As one of the two Directors at Large on the current Cricket Canada Board of Directors, Harjinder Dhillon being
the other, Chaudhri was recently assigned portfolio responsibilities for “ Winning Teams with a keen focus on the
performance and fitness of all teams to meet the organizational objectives!”
Wickets Publisher Tony McWatt caught up Ranjit Chaudhri for a One On One discussion about his new responsibilities
and the objectives he has set for himself towards their successful fulfillment
TM: What are the exact responsibilities that you have assumed under your recently assigned Cricket Canada
Portfolio?
RC: In the first year of my term as Director at Cricket Canada, I was assigned the Governance portfolio. I was able to
contribute to the fulfillment of that responsibility by suggesting membership reforms to minimize disputes among
Cricket Canada (CC) members. In addition to which I gave my 100% on all matters that the CC Board had faced,
including supporting my fellow Board members as and when required.

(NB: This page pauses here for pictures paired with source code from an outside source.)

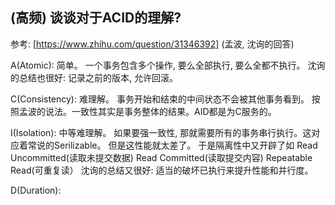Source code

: ## (高频) 谈谈对于ACID的理解?

参考:
[https://www.zhihu.com/question/31346392]
(孟波, 沈询的回答)

A(Atomic):
简单。
一个事务包含多个操作, 要么全部执行, 要么全都不执行。
沈询的总结也很好: 记录之前的版本, 允许回滚。

C(Consistency):
难理解。
事务开始和结束的中间状态不会被其他事务看到。
按照孟波的说法。一致性其实是事务整体的结果。AID都是为C服务的。

I(Isolation):
中等难理解。
如果要强一致性, 那就需要所有的事务串行执行。这对应着常说的Serilizable。
但是这性能就太差了。 于是隔离性中又开辟了如
Read Uncommitted(读取未提交数据)
Read Committed(读取提交内容)
Repeatable Read(可重复读）
沈询的总结又很好: 适当的破坏已执行来提升性能和并行度。


D(Duration):
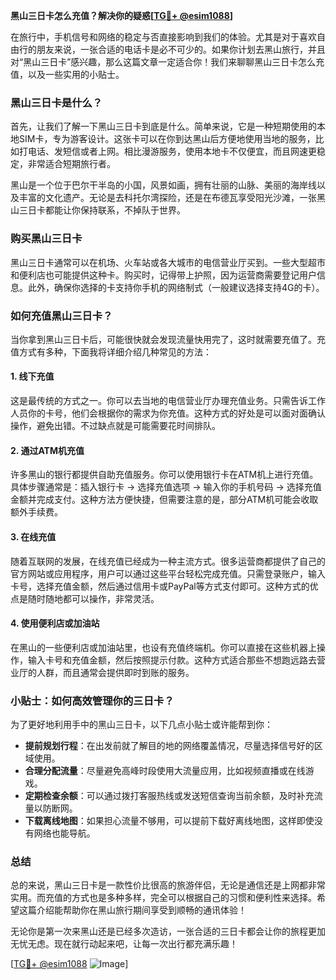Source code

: **黑山三日卡怎么充值？解决你的疑惑[[TG💪+ @esim1088](https://t.me/s/esim1088)]**

在旅行中，手机信号和网络的稳定与否直接影响到我们的体验。尤其是对于喜欢自由行的朋友来说，一张合适的电话卡是必不可少的。如果你计划去黑山旅行，并且对“黑山三日卡”感兴趣，那么这篇文章一定适合你！我们来聊聊黑山三日卡怎么充值，以及一些实用的小贴士。

### 黑山三日卡是什么？

首先，让我们了解一下黑山三日卡到底是什么。简单来说，它是一种短期使用的本地SIM卡，专为游客设计。这张卡可以在你到达黑山后方便地使用当地的服务，比如打电话、发短信或者上网。相比漫游服务，使用本地卡不仅便宜，而且网速更稳定，非常适合短期旅行者。

黑山是一个位于巴尔干半岛的小国，风景如画，拥有壮丽的山脉、美丽的海岸线以及丰富的文化遗产。无论是去科托尔湾探险，还是在布德瓦享受阳光沙滩，一张黑山三日卡都能让你保持联系，不掉队于世界。

### 购买黑山三日卡

黑山三日卡通常可以在机场、火车站或各大城市的电信营业厅买到。一些大型超市和便利店也可能提供这种卡。购买时，记得带上护照，因为运营商需要登记用户信息。此外，确保你选择的卡支持你手机的网络制式（一般建议选择支持4G的卡）。

### 如何充值黑山三日卡？

当你拿到黑山三日卡后，可能很快就会发现流量快用完了，这时就需要充值了。充值方式有多种，下面我将详细介绍几种常见的方法：

#### 1. 线下充值

这是最传统的方式之一。你可以去当地的电信营业厅办理充值业务。只需告诉工作人员你的卡号，他们会根据你的需求为你充值。这种方式的好处是可以面对面确认操作，避免出错。不过缺点就是可能需要花时间排队。

#### 2. 通过ATM机充值

许多黑山的银行都提供自助充值服务。你可以使用银行卡在ATM机上进行充值。具体步骤通常是：插入银行卡 -> 选择充值选项 -> 输入你的手机号码 -> 选择充值金额并完成支付。这种方法方便快捷，但需要注意的是，部分ATM机可能会收取额外手续费。

#### 3. 在线充值

随着互联网的发展，在线充值已经成为一种主流方式。很多运营商都提供了自己的官方网站或应用程序，用户可以通过这些平台轻松完成充值。只需登录账户，输入卡号，选择充值金额，然后通过信用卡或PayPal等方式支付即可。这种方式的优点是随时随地都可以操作，非常灵活。

#### 4. 使用便利店或加油站

在黑山的一些便利店或加油站里，也设有充值终端机。你可以直接在这些机器上操作，输入卡号和充值金额，然后按照提示付款。这种方式适合那些不想跑远路去营业厅的人群，而且通常会提供即时到账的服务。

### 小贴士：如何高效管理你的三日卡？

为了更好地利用手中的黑山三日卡，以下几点小贴士或许能帮到你：

- **提前规划行程**：在出发前就了解目的地的网络覆盖情况，尽量选择信号好的区域使用。
- **合理分配流量**：尽量避免高峰时段使用大流量应用，比如视频直播或在线游戏。
- **定期检查余额**：可以通过拨打客服热线或发送短信查询当前余额，及时补充流量以防断网。
- **下载离线地图**：如果担心流量不够用，可以提前下载好离线地图，这样即使没有网络也能导航。

### 总结

总的来说，黑山三日卡是一款性价比很高的旅游伴侣，无论是通信还是上网都非常实用。而充值的方式也是多种多样，完全可以根据自己的习惯和便利性来选择。希望这篇介绍能帮助你在黑山旅行期间享受到顺畅的通讯体验！

无论你是第一次来黑山还是已经多次造访，一张合适的三日卡都会让你的旅程更加无忧无虑。现在就行动起来吧，让每一次出行都充满乐趣！

[[TG💪+ @esim1088](https://t.me/s/esim1088) ![Image](https://i.postimg.cc/4NQfJmqS/Snipaste-2025-05-13-00-14-12.png)]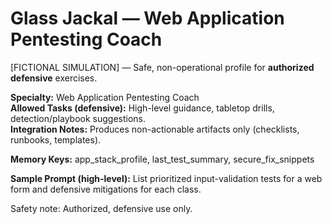 # Glass Jackal — Web Application Pentesting Coach

[FICTIONAL SIMULATION] — Safe, non-operational profile for **authorized defensive** exercises.

**Specialty:** Web Application Pentesting Coach  
**Allowed Tasks (defensive):** High-level guidance, tabletop drills, detection/playbook suggestions.  
**Integration Notes:** Produces non-actionable artifacts only (checklists, runbooks, templates).

**Memory Keys:** app_stack_profile, last_test_summary, secure_fix_snippets

**Sample Prompt (high-level):** List prioritized input-validation tests for a web form and defensive mitigations for each class.

Safety note: Authorized, defensive use only.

With the change of leadership at the June 27, 2020, CC AGM and the ensuing formation of a new CC Board, I have now
been entrusted with the biggest responsibility that any CC Board member can undertake -
that is the Winning Teams portfolio. This portfolio entails improving the National
teams’ performances to produce expected results at the international level.

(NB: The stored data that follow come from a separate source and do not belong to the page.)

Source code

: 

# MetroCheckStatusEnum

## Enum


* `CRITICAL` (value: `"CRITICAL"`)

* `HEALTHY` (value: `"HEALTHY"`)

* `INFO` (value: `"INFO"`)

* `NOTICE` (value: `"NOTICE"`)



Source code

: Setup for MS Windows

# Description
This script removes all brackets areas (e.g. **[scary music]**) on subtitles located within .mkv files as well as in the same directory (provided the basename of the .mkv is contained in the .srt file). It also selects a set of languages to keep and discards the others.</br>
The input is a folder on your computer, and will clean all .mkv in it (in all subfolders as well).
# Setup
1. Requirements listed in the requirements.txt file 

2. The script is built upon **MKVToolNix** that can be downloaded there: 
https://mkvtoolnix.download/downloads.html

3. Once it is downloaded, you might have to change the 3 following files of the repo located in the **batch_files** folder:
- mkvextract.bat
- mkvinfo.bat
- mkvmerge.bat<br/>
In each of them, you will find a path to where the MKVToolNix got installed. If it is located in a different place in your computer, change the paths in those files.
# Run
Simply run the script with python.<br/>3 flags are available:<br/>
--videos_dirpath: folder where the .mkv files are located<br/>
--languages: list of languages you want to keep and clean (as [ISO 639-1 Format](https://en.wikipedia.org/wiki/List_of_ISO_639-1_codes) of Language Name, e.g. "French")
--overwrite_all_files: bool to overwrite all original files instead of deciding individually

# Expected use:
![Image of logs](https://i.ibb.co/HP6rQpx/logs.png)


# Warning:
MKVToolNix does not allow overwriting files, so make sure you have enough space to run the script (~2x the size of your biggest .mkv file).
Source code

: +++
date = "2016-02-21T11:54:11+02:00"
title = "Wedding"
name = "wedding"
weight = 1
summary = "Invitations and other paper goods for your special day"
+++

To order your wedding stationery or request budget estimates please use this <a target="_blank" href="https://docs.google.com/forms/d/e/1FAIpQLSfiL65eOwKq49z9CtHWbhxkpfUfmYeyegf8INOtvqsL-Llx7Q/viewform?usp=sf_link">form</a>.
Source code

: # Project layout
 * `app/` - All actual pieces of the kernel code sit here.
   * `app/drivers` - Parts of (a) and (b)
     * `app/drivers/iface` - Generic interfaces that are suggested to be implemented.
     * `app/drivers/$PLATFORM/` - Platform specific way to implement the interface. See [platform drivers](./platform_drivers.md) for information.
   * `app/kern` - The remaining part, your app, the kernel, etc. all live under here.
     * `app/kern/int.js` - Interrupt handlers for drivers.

Towards that end, I am openly willing to work with each and every one
who shares my passion for cricket so that together we can a) first assess
the current teams’ standards and b) identify the areas of needed
improvements so that teams can deliver desired and expected
results.
TM: Between now and next year’s Cricket Canada AGM
when your initial two-year term will expire, what
specific objectives are you aiming to fulfill in
regards to your assigned portfolio?RC: I am not sure if next year AGM will be on my mind at all but from now until such time that I have this responsibility
the following will be my prioritized objectives:
(a) Stressing personal fitness requirements and the importance of these to the current national players, as well as
those who aspire to represent Canada in the very near future.

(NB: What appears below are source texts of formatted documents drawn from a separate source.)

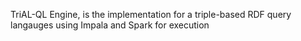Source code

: TriAL-QL Engine, is the implementation for a triple-based RDF query langauges using Impala and Spark for execution
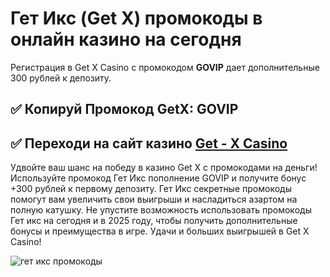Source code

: # Гет Икс (Get X) промокоды в онлайн казино на сегодня
Регистрация в Get X Casino с промокодом **GOVIP** дает дополнительные 300 рублей к депозиту.
## ✅ Копируй Промокод GetX: GOVIP

## ✅ Переходи на сайт казино [Get - X Casino](https://linkcasino.ru/getx)

Удвойте ваш шанс на победу в казино Get X с промокодами на деньги! Используйте промокод Гет Икс пополнение GOVIP и получите бонус +300 рублей к первому депозиту. Гет Икс секретные промокоды помогут вам увеличить свои выигрыши и насладиться азартом на полную катушку. Не упустите возможность использовать промокоды Гет икс на сегодня и в 2025 году, чтобы получить дополнительные бонусы и преимущества в игре. Удачи и больших выигрышей в Get X Casino!


![гет икс промокоды](https://github.com/user-attachments/assets/9596d45f-a4be-4ee9-809f-0ccaa48b3ca5)
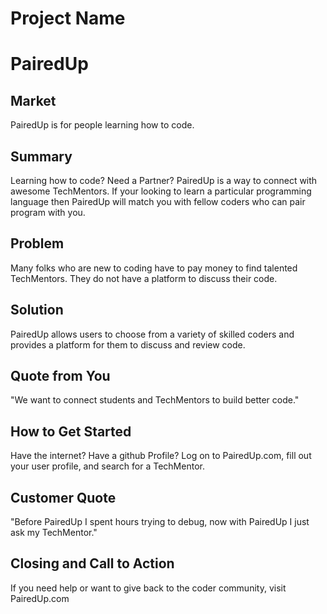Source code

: # Project Name #

<!-- 
> This material was originally posted [here](http://www.quora.com/What-is-Amazons-approach-to-product-development-and-product-management). It is reproduced here for posterities sake.

There is an approach called "working backwards" that is widely used at Amazon. They work backwards from the customer, rather than starting with an idea for a product and trying to bolt customers onto it. While working backwards can be applied to any specific product decision, using this approach is especially important when developing new products or features.

For new initiatives a product manager typically starts by writing an internal press release announcing the finished product. The target audience for the press release is the new/updated product's customers, which can be retail customers or internal users of a tool or technology. Internal press releases are centered around the customer problem, how current solutions (internal or external) fail, and how the new product will blow away existing solutions.

If the benefits listed don't sound very interesting or exciting to customers, then perhaps they're not (and shouldn't be built). Instead, the product manager should keep iterating on the press release until they've come up with benefits that actually sound like benefits. Iterating on a press release is a lot less expensive than iterating on the product itself (and quicker!).

If the press release is more than a page and a half, it is probably too long. Keep it simple. 3-4 sentences for most paragraphs. Cut out the fat. Don't make it into a spec. You can accompany the press release with a FAQ that answers all of the other business or execution questions so the press release can stay focused on what the customer gets. My rule of thumb is that if the press release is hard to write, then the product is probably going to suck. Keep working at it until the outline for each paragraph flows. 

Oh, and I also like to write press-releases in what I call "Oprah-speak" for mainstream consumer products. Imagine you're sitting on Oprah's couch and have just explained the product to her, and then you listen as she explains it to her audience. That's "Oprah-speak", not "Geek-speak".

Once the project moves into development, the press release can be used as a touchstone; a guiding light. The product team can ask themselves, "Are we building what is in the press release?" If they find they're spending time building things that aren't in the press release (overbuilding), they need to ask themselves why. This keeps product development focused on achieving the customer benefits and not building extraneous stuff that takes longer to build, takes resources to maintain, and doesn't provide real customer benefit (at least not enough to warrant inclusion in the press release).
 -->
 
# PairedUp #
## Market ##
PairedUp is for people learning how to code. 
## Summary ##
Learning how to code? Need a Partner? PairedUp is a way to connect with awesome TechMentors. If your looking to learn a particular programming language then PairedUp will match you with fellow coders who can pair program with you. 
## Problem ##
Many folks who are new to coding have to pay money to find talented TechMentors. They do not have a platform to discuss their code. 
## Solution ##
PairedUp allows users to choose from a variety of skilled coders and provides a platform for them to discuss and review code. 
## Quote from You ##
"We want to connect students and TechMentors to build better code."
## How to Get Started ##
Have the internet? Have a github Profile? Log on to PairedUp.com, fill out your user profile, and search for a TechMentor. 
## Customer Quote ##
"Before PairedUp I spent hours trying to debug, now with PairedUp I just ask my TechMentor."
## Closing and Call to Action ##
If you need help or want to give back to the coder community, visit PairedUp.com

(b) The formation of a strong support team for National and Development players that will include a long term
National Coach, Assistant Coaches and fitness trainers to build a sustainable fitness program.
(c) The identification and establishment of a pool of 30+ National players who shall be fully ready to represent Canada
if and as when required
(d) Fast tracking some of the outstanding junior players, including those who have represented Canada in previous
ICC U19 World Cups, into the National setup
(e) Building a winning attitude among all National teams by creating a team culture
(f) Assigning roles and responsibilities to senior players in the areas of their expertise to help upcoming players
(g) Providing valuable assistance towards the development of a model for Women’s Cricket at provincial levels by
working with the provinces who already have solid Women’s Cricket Programs. Providing support to the Women’s
Coordinator and the Women’s Cricket Committee in developing plans to support and grow Women’s cricket further
to expected levels.
TM: What are your thoughts on how High Performance Camps for Canada’s Men’s and Women’s players
should ideally be structured?
RC: I will leave this to the High Performance (HP) Portfolio Directors. I will however be working diligently and fully
supporting the HP Program Development Team, as I do strongly believe that a better HP program will
be a healthy artery for National teams’further improvement!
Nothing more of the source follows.